Nubes de tormenta en el horizonte de Robert Mueller

5 de octubre de 2018

5 de octubre de 2018 — El miércoles 3 de octubre, la Comisión de la Cámara de Representantes que está investigando la insurrección del Departamento de Justicia denominada Rusiagate, en contra del Presidente Trump, escuchó el testimonio que dio en una sesión a puerta cerrada el asesor jurídico del FBI, James Baker, confidente de James Comey, ex director del FBI que fuera despedido de su cargo. Según filtraciones ampliamente conocidas hoy, en el testimonio que dio Baker se conoció que él, Baker, se entrevistó directamente con Perkins Coie, el bufete de abogados del Comité Nacional Demócrata (CND) y de Hillary Clinton, y que recibió de sus manos material que pasó a formar parte de la solicitud del FBI al tribunal especial FISA para investigar en secreto a Carter Page. Baker caracterizó este proceso como algo “sumamente anormal”. El abogado de Perkins Coie involucrado, Michael Sussman, es también la persona que orquestó la guerra de información falsa del cuento de que los rusos hackearon al CND a nombre de Trump. Al salir de dar testimonio, una de las fuentes de este relato habló de manera llana: El testimonio de Baker prueba que toda la investigación delRusiagate fue una operación de guerra de información bien planificada con la participación protagónica del FBI y de la campaña de Hillary Clinton y no una “conspiración” que tenga que ver con “la campaña de Trump y Rusia”.

El jueves 4 de octubre, es la fecha tope para la entrega de los memorandos de McCabe relacionados con las reuniones que se llevaron a cabo como resultado del despido de James Comey en mayo del 2017, en que el procurador general adjunto Rod Rosenstein y otros hablaron de ponerse cables de micrófono para grabar al Presidente, además de invocar la 25ava enmienda para sacar al Presidente de su cargo.
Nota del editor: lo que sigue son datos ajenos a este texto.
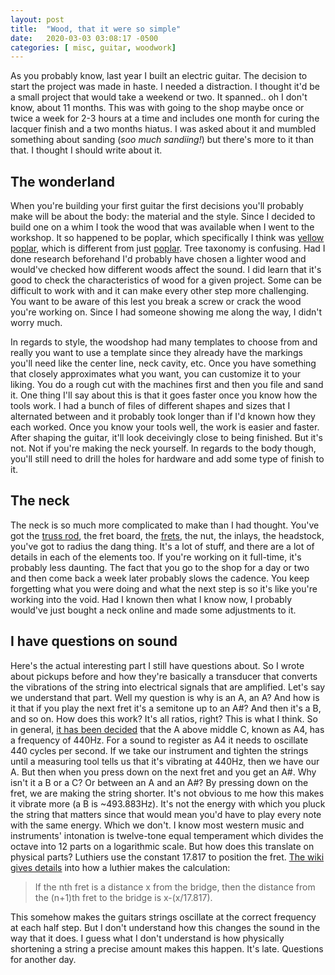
 ```yaml
---
layout: post
title:  "Wood, that it were so simple"
date:   2020-03-03 03:08:17 -0500
categories: [ misc, guitar, woodwork]
---
```


As you probably know, last year I built an electric guitar. The decision to
start the project was made in haste. I needed a distraction. I thought it'd be a
small project that would take a weekend or two. It spanned.. oh I don't know,
about 11 months. This was with going to the shop maybe once or twice a week for
2-3 hours at a time and includes one month for curing the lacquer finish and a
two months hiatus. I was asked about it and mumbled something about sanding
(*soo much sandiing!*) but there's more to it than that. I thought I should
write about it.

## The wonderland

When you're building your first guitar the first decisions you'll probably make
will be about the body: the material and the style. Since I decided to build one
on a whim I took the wood that was available when I went to the workshop. It so
happened to be poplar, which specifically I think was [yellow
poplar][wiki-liriodendron], which is different from just [poplar][wiki-populus].
Tree taxonomy is confusing. Had I done research beforehand I'd probably have
chosen a lighter wood and would've checked how different woods affect the sound.
I did learn that it's good to check the characteristics of wood for a given
project. Some can be difficult to work with and it can make every other step
more challenging. You want to be aware of this lest you break a screw or crack
the wood you're working on. Since I had someone showing me along the way, I
didn't worry much. 

In regards to style, the woodshop had many templates to choose from and really
you want to use a template since they already have the markings you'll need like
the center line, neck cavity, etc. Once you have something that closely
approximates what you want, you can customize it to your liking. You do a rough
cut with the machines first and then you file and sand it. One thing I'll say
about this is that it goes faster once you know how the tools work. I had a
bunch of files of different shapes and sizes that I alternated between and it
probably took longer than if I'd known how they each worked. Once you know your
tools well, the work is easier and faster. After shaping the guitar, it'll look
deceivingly close to being finished. But it's not. Not if you're making the neck
yourself. In regards to the body though, you'll still need to drill the holes
for hardware and add some type of finish to it.

## The neck

The neck is so much more complicated to make than I had thought. You've got the
[truss rod][wiki-truss-rod], the fret board, the [frets][wiki-guitar-frets], the
nut, the inlays, the headstock, you've got to radius the dang thing. It's a lot
of stuff, and there are a lot of details in each of the elements too. If you're
working on it full-time, it's probably less daunting. The fact that you go to
the shop for a day or two and then come back a week later probably slows the
cadence. You keep forgetting what you were doing and what the next step is so
it's like you're working into the void. Had I known then what I know now, I
probably would've just bought a neck online and made some adjustments to it.

## I have questions on sound

Here's the actual interesting part I still have questions about. So I wrote
about pickups before and how they're basically a transducer that converts the
vibrations of the string into electrical signals that are amplified. Let's say
we understand that part. Well my question is why is an A, an A? And how is it
that if you play the next fret it's a semitone up to an A#? And then it's a B,
and so on. How does this work? It's all ratios, right? This is what I think. So
in general, [it has been decided][wiki-A440] that the A above middle C, known as
A4, has a frequency of 440Hz. For a sound to register as A4 it needs to
oscillate 440 cycles per second. If we take our instrument and tighten the
strings until a measuring tool tells us that it's vibrating at 440Hz, then we
have our A. But then when you press down on the next fret and you get an A#. Why
isn't it a B or a C? Or between an A and an A#? By pressing down on the fret, we
are making the string shorter. It's not obvious to me how this makes it vibrate
more (a B is ~493.883Hz). It's not the energy with which you pluck the string
that matters since that would mean you'd have to play every note with the same
energy. Which we don't. I know most western music and instruments' intonation is
twelve-tone equal temperament which divides the octave into 12 parts on a
logarithmic scale. But how does this translate on physical parts? Luthiers use
the constant 17.817 to position the fret. [The wiki gives
details][wiki-guitar-frets] into how a luthier makes the calculation:

> If the nth fret is a distance x from the bridge, then the distance from the
> (n+1)th fret to the bridge is x-(x/17.817).

This somehow makes the guitars strings oscillate at the correct frequency at
each half step. But I don't understand how this changes the sound in the way
that it does. I guess what I don't understand is how physically shortening a
string a precise amount makes this happen. It's late. Questions for another day.

[wiki-liriodendron]: https://en.wikipedia.org/wiki/Liriodendron_tulipifera
[wiki-populus]: https://en.wikipedia.org/wiki/Populus
[wiki-truss-rod]: https://en.wikipedia.org/wiki/Truss_rod
[wiki-guitar-frets]: https://en.wikipedia.org/wiki/Guitar#Frets
[wiki-A440]: https://en.wikipedia.org/wiki/A440_(pitch_standard)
En una discusión con Hill TV el 3 de octubre, el congresista Mark Meadows, quien encabeza la investigación, dijo que él vio pruebas de que el FBI utilizó “fuentes humanas confidenciales” para “grabar efectivamente a miembros de la campaña de Trump”. Dijo también Meadows que “hay sugerencias fuertes en algunos de los mensajes de texto, correos electrónicos, y demás [y] quienes estuvieron involucrados, de que se emplearon medidas extraordinarias de vigilancia”.

Ahora hay un clamor nacional enorme para que el Presidente desclasifique todos los documentos pertinentes relacionados al Rusiagate. Se especula que no lo ha hecho, hasta ahora, debido a todo lo relacionado a la pelea por el nombramiento de Kavanaugh y la presión sobre Rosenstein antes de las elecciones de medio período.